Conservatives have been particularly critical of two studies that have spurred increased regulation: a 1993 Harvard University project that linked air pollution to premature deaths and a Columbia University analysis of a widely used pesticide, chlorpyrifos, that suggested the chemical causes neurological damage in babies.

According to a document obtained under the Freedom of Information Act, Trump officials discussed how to block such research in a Jan. 25, 2018, briefing on the proposed rule. Referring to Harvard’s Six Cities study and another pollution study conducted by the American Cancer Society, the notes read, “The scientific community has identified major shortcomings in the methodologies and findings of these studies, all of which could be addressed if EPA provided the underlying data for independent review.”

In the wake of protests from public health experts and congressional Democrats, the EPA revised the proposal so that it would not apply retroactively to past assessments of studies like the ones cited in the 2018 meeting.

But Environmental Defense Fund General Counsel Vickie Patton, whose group obtained the document, said in an email that it “reveals the Trump EPA is focused on attacking the peer-reviewed health science that has saved tens of thousands of lives each year from deadly air pollution and protected America’s children from pesticides.”

Andrew Rosenberg, who directs the Union of Concerned Scientists’ Center for Science and Democracy and regularly reviews scientific studies before they are published in academic journals, said that the agency’s emphasis on the need for raw data is misplaced.

“As a well-experienced peer reviewer, I very rarely scrutinize raw data,” he said. “Rather, I look at data collection and analysis methods, summary and other statistics and graphics and results and conclusions to determine the validity of a study and the strength of its scientific evidence.”

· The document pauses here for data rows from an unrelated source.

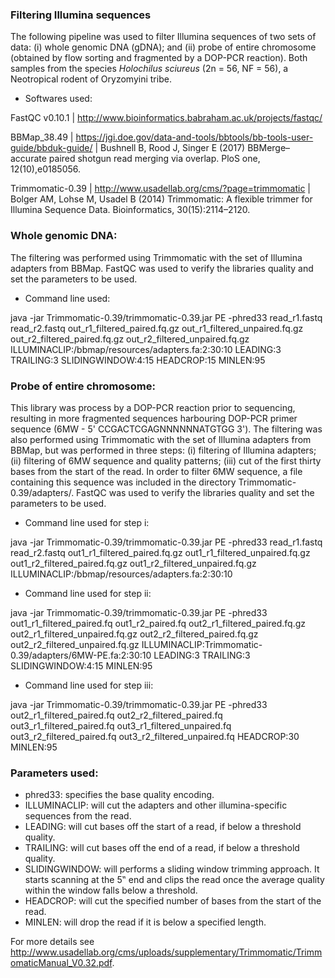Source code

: ### Filtering Illumina sequences

The following pipeline was used to filter Illumina sequences of two sets of data: (i) whole genomic DNA (gDNA); and (ii) probe of entire chromosome (obtained by flow sorting and fragmented by a DOP-PCR reaction). Both samples from the species *Holochilus sciureus* (2n = 56, NF = 56), a Neotropical rodent of Oryzomyini tribe.

- Softwares used:

FastQC v0.10.1 | http://www.bioinformatics.babraham.ac.uk/projects/fastqc/

BBMap_38.49 | https://jgi.doe.gov/data-and-tools/bbtools/bb-tools-user-guide/bbduk-guide/ | Bushnell B, Rood J, Singer E (2017) BBMerge–accurate paired shotgun read merging via overlap. PloS one, 12(10),e0185056.

Trimmomatic-0.39 | http://www.usadellab.org/cms/?page=trimmomatic | Bolger AM, Lohse M, Usadel B (2014) Trimmomatic: A flexible trimmer for Illumina Sequence Data. Bioinformatics, 30(15):2114–2120.

### Whole genomic DNA:

The filtering was performed using Trimmomatic with the set of Illumina adapters from BBMap. FastQC was used to verify the libraries quality and set the parameters to be used.

- Command line used:

java -jar Trimmomatic-0.39/trimmomatic-0.39.jar PE -phred33 read_r1.fastq read_r2.fastq out_r1_filtered_paired.fq.gz out_r1_filtered_unpaired.fq.gz out_r2_filtered_paired.fq.gz out_r2_filtered_unpaired.fq.gz ILLUMINACLIP:/bbmap/resources/adapters.fa:2:30:10 LEADING:3 TRAILING:3 SLIDINGWINDOW:4:15 HEADCROP:15 MINLEN:95

### Probe of entire chromosome:

This library was process by a DOP-PCR reaction prior to sequencing, resulting in more fragmented sequences harbouring DOP-PCR primer sequence (6MW - 5' CCGACTCGAGNNNNNNATGTGG 3'). The filtering was also performed using Trimmomatic with the set of Illumina adapters from BBMap, but was performed in three steps: (i) filtering of Illumina adapters; (ii) filtering of 6MW sequence and quality patterns; (iii) cut of the first thirty bases from the start of the read. In order to filter 6MW sequence, a file containing this sequence was included in the directory Trimmomatic-0.39/adapters/. FastQC was used to verify the libraries quality and set the parameters to be used.

- Command line used for step i:

java -jar Trimmomatic-0.39/trimmomatic-0.39.jar PE -phred33 read_r1.fastq read_r2.fastq out1_r1_filtered_paired.fq.gz out1_r1_filtered_unpaired.fq.gz out1_r2_filtered_paired.fq.gz out1_r2_filtered_unpaired.fq.gz ILLUMINACLIP:/bbmap/resources/adapters.fa:2:30:10

- Command line used for step ii:

java -jar Trimmomatic-0.39/trimmomatic-0.39.jar PE -phred33 out1_r1_filtered_paired.fq out1_r2_paired.fq out2_r1_filtered_paired.fq.gz out2_r1_filtered_unpaired.fq.gz out2_r2_filtered_paired.fq.gz out2_r2_filtered_unpaired.fq.gz ILLUMINACLIP:Trimmomatic-0.39/adapters/6MW-PE.fa:2:30:10 LEADING:3 TRAILING:3 SLIDINGWINDOW:4:15 MINLEN:95

- Command line used for step iii:

java -jar Trimmomatic-0.39/trimmomatic-0.39.jar PE -phred33 out2_r1_filtered_paired.fq out2_r2_filtered_paired.fq out3_r1_filtered_paired.fq out3_r1_filtered_unpaired.fq out3_r2_filtered_paired.fq out3_r2_filtered_unpaired.fq HEADCROP:30 MINLEN:95

### Parameters used:

- phred33: specifies the base quality encoding.
- ILLUMINACLIP: will cut the adapters and other illumina-specific sequences from the read.
- LEADING: will cut bases off the start of a read, if below a threshold quality.
- TRAILING: will cut bases off the end of a read, if below a threshold quality.
- SLIDINGWINDOW: will performs a sliding window trimming approach. It starts scanning at the 5‟ end and clips the read once the average quality within the window falls below a threshold.
- HEADCROP: will cut the specified number of bases from the start of the read.
- MINLEN: will drop the read if it is below a specified length.

For more details see http://www.usadellab.org/cms/uploads/supplementary/Trimmomatic/TrimmomaticManual_V0.32.pdf.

The EPA has not published estimates on how much it will cost to implement the rule and what effect it will have on public health.

Because researchers are particularly reluctant to release individual medical records used in human studies, Rosenberg said, the rule disproportionately affects “epidemiological studies, which is ironic in the midst of a pandemic. Because these data can’t be made public, EPA will ignore epidemiological evidence of population-level effects of contaminants, pollution and other environmental threats.”

In his opinion piece, Wheeler said critics of the rule had distorted both its intent and its impact.

“This rule is not a stick for forcing scientists to choose between respecting the privacy and rights of their study participants and submitting their work for consideration,” he said. “It won’t categorically exclude any scientific work from EPA use. We don’t seek to limit anyone’s ability to conduct sound science.”

Thomas Sinks, who previously led the Office of the Science Advisor at the EPA and oversaw its rules on research involving human subjects, is among numerous scientists who note that the EPA already has a robust scientific integrity policy and a long-standing peer-review process for any data upon which it relies.

“It is based on a conspiracy theory, which is that EPA practices secret science,” Sinks, who wrote a forceful rebuke of the new rule before his retirement last September, said of the effort. “But there’s no evidence EPA practices secret science. I’m unaware of an example where EPA hasn’t clearly stated what science it is using in its rulemaking.”

Sinks said he also worries that Tuesday’s final rule deepens the broader attack on science by the Trump administration, and that it could have a lasting impact that goes beyond any single regulation.

“I’m mostly concerned about the fact this rule and other actions like this rule are diminishing the efforts and the importance of science and scientists within the federal government,” he said. “That is a dangerous precedent.”